The most important feature for making any technology or service mainstream is its simplicity. The first iMac was elegant in its simplicity, three cords to plug in – the power, the keyboard and the ethernet cable – and you were online. There are other examples of simplicity making technology acceptable by the masses, but you know those.

When I think about the social media arena and the tools that available I look again at simplicity. Facebook is very simple and in its simplicity is a powerful way to connect to friends and family. Twitter is a “whale” of simplicity. In fact, it’s a little too simple which is why I think it has done so well and is seriously on the verge of wide adoption – possibly even corporate adoption.

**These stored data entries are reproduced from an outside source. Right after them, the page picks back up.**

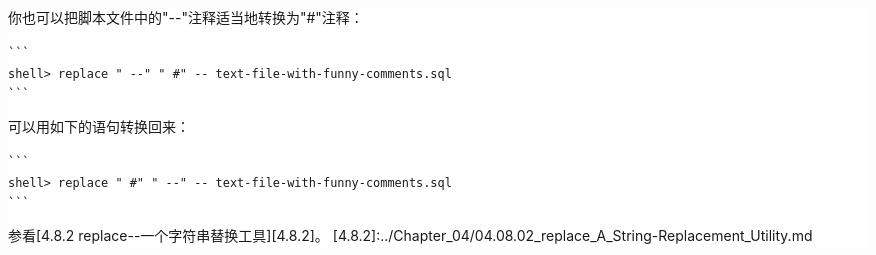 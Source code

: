   你也可以把脚本文件中的"--"注释适当地转换为"#"注释：
  
	```
	shell> replace " --" " #" -- text-file-with-funny-comments.sql
	```
	
  可以用如下的语句转换回来：
  
	```
	shell> replace " #" " --" -- text-file-with-funny-comments.sql
	```
	
  参看[4.8.2 replace--一个字符串替换工具][4.8.2]。
[4.8.2]:../Chapter_04/04.08.02_replace_A_String-Replacement_Utility.md
   


  
  
  
  
  
  
  
  
  
  
  
  
  
  
  
  
  
  
  
  
   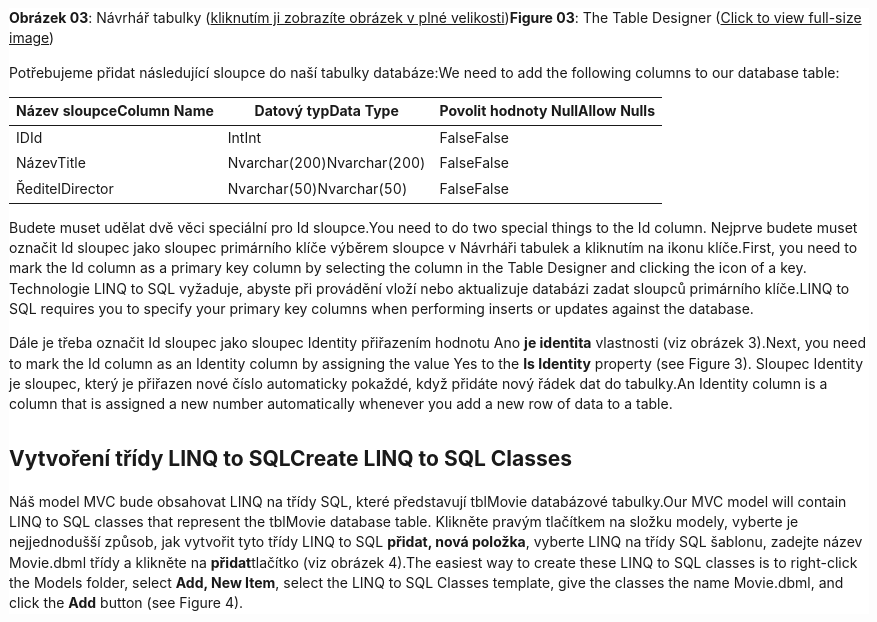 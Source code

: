 <span data-ttu-id="4e94c-142">**Obrázek 03**: Návrhář tabulky ([kliknutím ji zobrazíte obrázek v plné velikosti](creating-model-classes-with-linq-to-sql-cs/_static/image9.png))</span><span class="sxs-lookup"><span data-stu-id="4e94c-142">**Figure 03**: The Table Designer ([Click to view full-size image](creating-model-classes-with-linq-to-sql-cs/_static/image9.png))</span></span>


<span data-ttu-id="4e94c-143">Potřebujeme přidat následující sloupce do naší tabulky databáze:</span><span class="sxs-lookup"><span data-stu-id="4e94c-143">We need to add the following columns to our database table:</span></span>

| <span data-ttu-id="4e94c-144">**Název sloupce**</span><span class="sxs-lookup"><span data-stu-id="4e94c-144">**Column Name**</span></span> | <span data-ttu-id="4e94c-145">**Datový typ**</span><span class="sxs-lookup"><span data-stu-id="4e94c-145">**Data Type**</span></span> | <span data-ttu-id="4e94c-146">**Povolit hodnoty Null**</span><span class="sxs-lookup"><span data-stu-id="4e94c-146">**Allow Nulls**</span></span> |
| --- | --- | --- |
| <span data-ttu-id="4e94c-147">ID</span><span class="sxs-lookup"><span data-stu-id="4e94c-147">Id</span></span> | <span data-ttu-id="4e94c-148">Int</span><span class="sxs-lookup"><span data-stu-id="4e94c-148">Int</span></span> | <span data-ttu-id="4e94c-149">False</span><span class="sxs-lookup"><span data-stu-id="4e94c-149">False</span></span> |
| <span data-ttu-id="4e94c-150">Název</span><span class="sxs-lookup"><span data-stu-id="4e94c-150">Title</span></span> | <span data-ttu-id="4e94c-151">Nvarchar(200)</span><span class="sxs-lookup"><span data-stu-id="4e94c-151">Nvarchar(200)</span></span> | <span data-ttu-id="4e94c-152">False</span><span class="sxs-lookup"><span data-stu-id="4e94c-152">False</span></span> |
| <span data-ttu-id="4e94c-153">Ředitel</span><span class="sxs-lookup"><span data-stu-id="4e94c-153">Director</span></span> | <span data-ttu-id="4e94c-154">Nvarchar(50)</span><span class="sxs-lookup"><span data-stu-id="4e94c-154">Nvarchar(50)</span></span> | <span data-ttu-id="4e94c-155">False</span><span class="sxs-lookup"><span data-stu-id="4e94c-155">False</span></span> |

<span data-ttu-id="4e94c-156">Budete muset udělat dvě věci speciální pro Id sloupce.</span><span class="sxs-lookup"><span data-stu-id="4e94c-156">You need to do two special things to the Id column.</span></span> <span data-ttu-id="4e94c-157">Nejprve budete muset označit Id sloupec jako sloupec primárního klíče výběrem sloupce v Návrháři tabulek a kliknutím na ikonu klíče.</span><span class="sxs-lookup"><span data-stu-id="4e94c-157">First, you need to mark the Id column as a primary key column by selecting the column in the Table Designer and clicking the icon of a key.</span></span> <span data-ttu-id="4e94c-158">Technologie LINQ to SQL vyžaduje, abyste při provádění vloží nebo aktualizuje databázi zadat sloupců primárního klíče.</span><span class="sxs-lookup"><span data-stu-id="4e94c-158">LINQ to SQL requires you to specify your primary key columns when performing inserts or updates against the database.</span></span>

<span data-ttu-id="4e94c-159">Dále je třeba označit Id sloupec jako sloupec Identity přiřazením hodnotu Ano **je identita** vlastnosti (viz obrázek 3).</span><span class="sxs-lookup"><span data-stu-id="4e94c-159">Next, you need to mark the Id column as an Identity column by assigning the value Yes to the **Is Identity** property (see Figure 3).</span></span> <span data-ttu-id="4e94c-160">Sloupec Identity je sloupec, který je přiřazen nové číslo automaticky pokaždé, když přidáte nový řádek dat do tabulky.</span><span class="sxs-lookup"><span data-stu-id="4e94c-160">An Identity column is a column that is assigned a new number automatically whenever you add a new row of data to a table.</span></span>

## <a name="create-linq-to-sql-classes"></a><span data-ttu-id="4e94c-161">Vytvoření třídy LINQ to SQL</span><span class="sxs-lookup"><span data-stu-id="4e94c-161">Create LINQ to SQL Classes</span></span>

<span data-ttu-id="4e94c-162">Náš model MVC bude obsahovat LINQ na třídy SQL, které představují tblMovie databázové tabulky.</span><span class="sxs-lookup"><span data-stu-id="4e94c-162">Our MVC model will contain LINQ to SQL classes that represent the tblMovie database table.</span></span> <span data-ttu-id="4e94c-163">Klikněte pravým tlačítkem na složku modely, vyberte je nejjednodušší způsob, jak vytvořit tyto třídy LINQ to SQL **přidat, nová položka**, vyberte LINQ na třídy SQL šablonu, zadejte název Movie.dbml třídy a klikněte na **přidat**tlačítko (viz obrázek 4).</span><span class="sxs-lookup"><span data-stu-id="4e94c-163">The easiest way to create these LINQ to SQL classes is to right-click the Models folder, select **Add, New Item**, select the LINQ to SQL Classes template, give the classes the name Movie.dbml, and click the **Add** button (see Figure 4).</span></span>

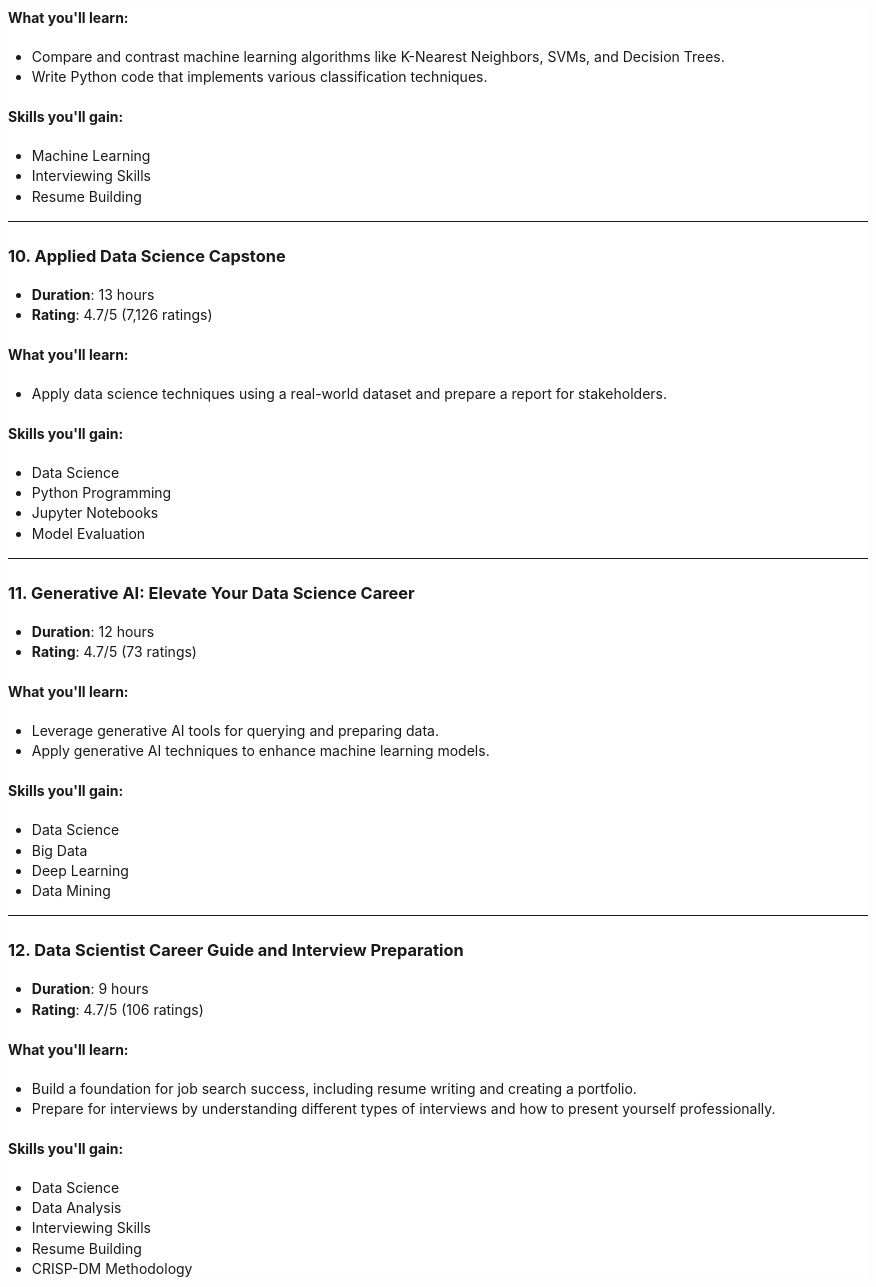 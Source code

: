#### What you'll learn:
- Compare and contrast machine learning algorithms like K-Nearest Neighbors, SVMs, and Decision Trees.
- Write Python code that implements various classification techniques.

#### Skills you'll gain:
- Machine Learning
- Interviewing Skills
- Resume Building

---

### 10. Applied Data Science Capstone
- **Duration**: 13 hours
- **Rating**: 4.7/5 (7,126 ratings)

#### What you'll learn:
- Apply data science techniques using a real-world dataset and prepare a report for stakeholders.

#### Skills you'll gain:
- Data Science
- Python Programming
- Jupyter Notebooks
- Model Evaluation

---

### 11. Generative AI: Elevate Your Data Science Career
- **Duration**: 12 hours
- **Rating**: 4.7/5 (73 ratings)

#### What you'll learn:
- Leverage generative AI tools for querying and preparing data.
- Apply generative AI techniques to enhance machine learning models.

#### Skills you'll gain:
- Data Science
- Big Data
- Deep Learning
- Data Mining

---

### 12. Data Scientist Career Guide and Interview Preparation
- **Duration**: 9 hours
- **Rating**: 4.7/5 (106 ratings)

#### What you'll learn:
- Build a foundation for job search success, including resume writing and creating a portfolio.
- Prepare for interviews by understanding different types of interviews and how to present yourself professionally.

#### Skills you'll gain:
- Data Science
- Data Analysis
- Interviewing Skills
- Resume Building
- CRISP-DM Methodology
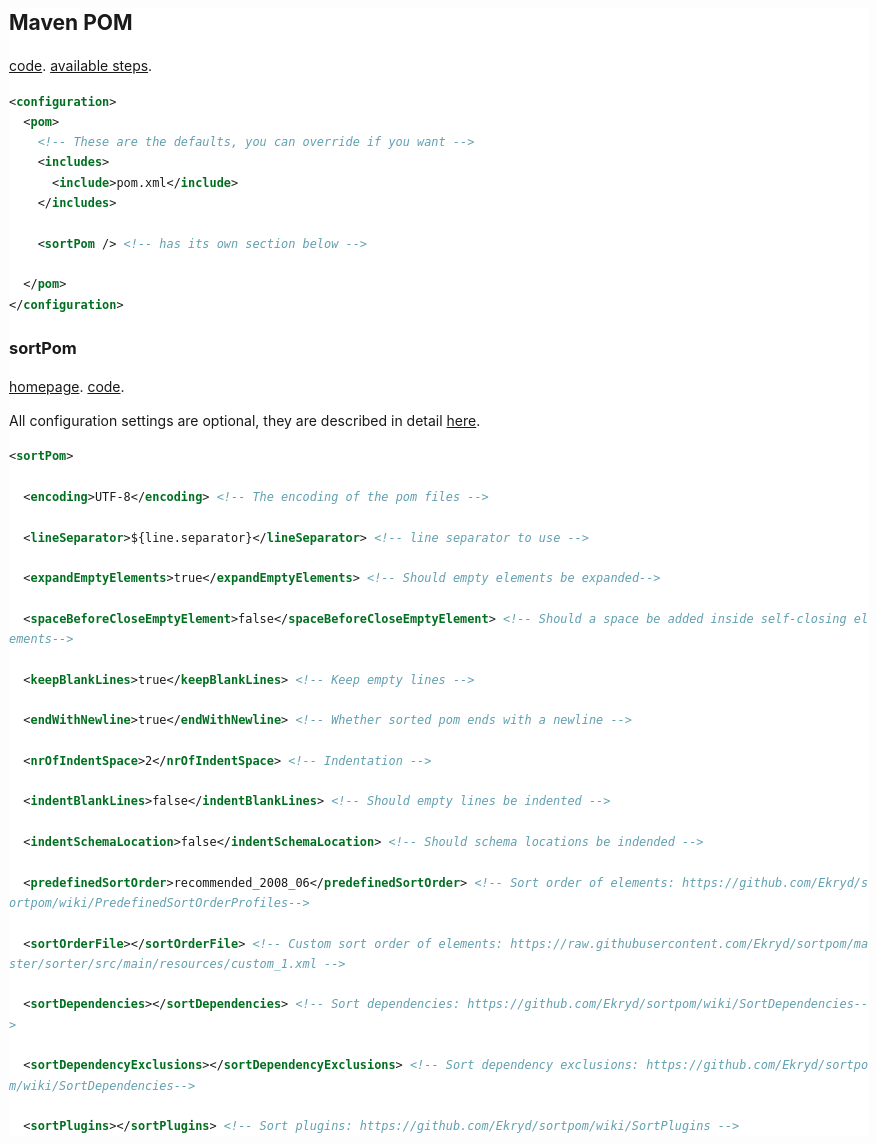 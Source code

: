 ## Maven POM

[code](https://github.com/diffplug/spotless/blob/main/plugin-maven/src/main/java/com/diffplug/spotless/maven/pom/Pom.java). [available steps](https://github.com/diffplug/spotless/tree/main/plugin-maven/src/main/java/com/diffplug/spotless/maven/pom/SortPom.java).

```xml
<configuration>
  <pom>
    <!-- These are the defaults, you can override if you want -->
    <includes>
      <include>pom.xml</include>
    </includes>

    <sortPom /> <!-- has its own section below -->

  </pom>
</configuration>
```

### sortPom

[homepage](https://github.com/Ekryd/sortpom). [code](https://github.com/diffplug/spotless/tree/main/plugin-maven/src/main/java/com/diffplug/spotless/maven/pom/SortPom.java).

All configuration settings are optional, they are described in detail [here](https://github.com/Ekryd/sortpom/wiki/Parameters).

```xml
<sortPom>

  <encoding>UTF-8</encoding> <!-- The encoding of the pom files -->

  <lineSeparator>${line.separator}</lineSeparator> <!-- line separator to use -->

  <expandEmptyElements>true</expandEmptyElements> <!-- Should empty elements be expanded-->

  <spaceBeforeCloseEmptyElement>false</spaceBeforeCloseEmptyElement> <!-- Should a space be added inside self-closing elements-->

  <keepBlankLines>true</keepBlankLines> <!-- Keep empty lines -->

  <endWithNewline>true</endWithNewline> <!-- Whether sorted pom ends with a newline -->

  <nrOfIndentSpace>2</nrOfIndentSpace> <!-- Indentation -->

  <indentBlankLines>false</indentBlankLines> <!-- Should empty lines be indented -->

  <indentSchemaLocation>false</indentSchemaLocation> <!-- Should schema locations be indended -->

  <predefinedSortOrder>recommended_2008_06</predefinedSortOrder> <!-- Sort order of elements: https://github.com/Ekryd/sortpom/wiki/PredefinedSortOrderProfiles-->

  <sortOrderFile></sortOrderFile> <!-- Custom sort order of elements: https://raw.githubusercontent.com/Ekryd/sortpom/master/sorter/src/main/resources/custom_1.xml -->

  <sortDependencies></sortDependencies> <!-- Sort dependencies: https://github.com/Ekryd/sortpom/wiki/SortDependencies-->

  <sortDependencyExclusions></sortDependencyExclusions> <!-- Sort dependency exclusions: https://github.com/Ekryd/sortpom/wiki/SortDependencies-->

  <sortPlugins></sortPlugins> <!-- Sort plugins: https://github.com/Ekryd/sortpom/wiki/SortPlugins -->

```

Plurk is a newcomer that showed promise for me of taking Twitter’s place during the Twitter network outages, but after trying to figure out the sliding timeline, the karma points or how to find people, I was done. Then Twitter was back online. Fail.

FriendFeed is both simple and not. The interface very simple. The power behind FriendFeed, as I’ve come to admire, is the ability for people you do and don’t follow to congregate and have a conversation. It’s like the modern day Forum. I’ve engaged in conversations that inspired my second post “PR vs Social Media” to “What did your parents tell you that ended up becoming true.” In fact, FriendFeed actually was the impetus for me getting back into long-form blogging because so many ideas started to percolate after watching some of the conversations.

Now, here’s where simplicity is tricky. FriendFeed is too simple, but I still feel like it needs more GUI to make it accessible to the masses. The FriendFeed team recently added search, which, “can search over all of your friends’ shared items, an individual person’s items, or search all of FriendFeed.” This makes finding what matters to you most, like your Brand, your band or fans much easier and simpler.

I’ll wrap things up, because of course, I do want to keep things simple.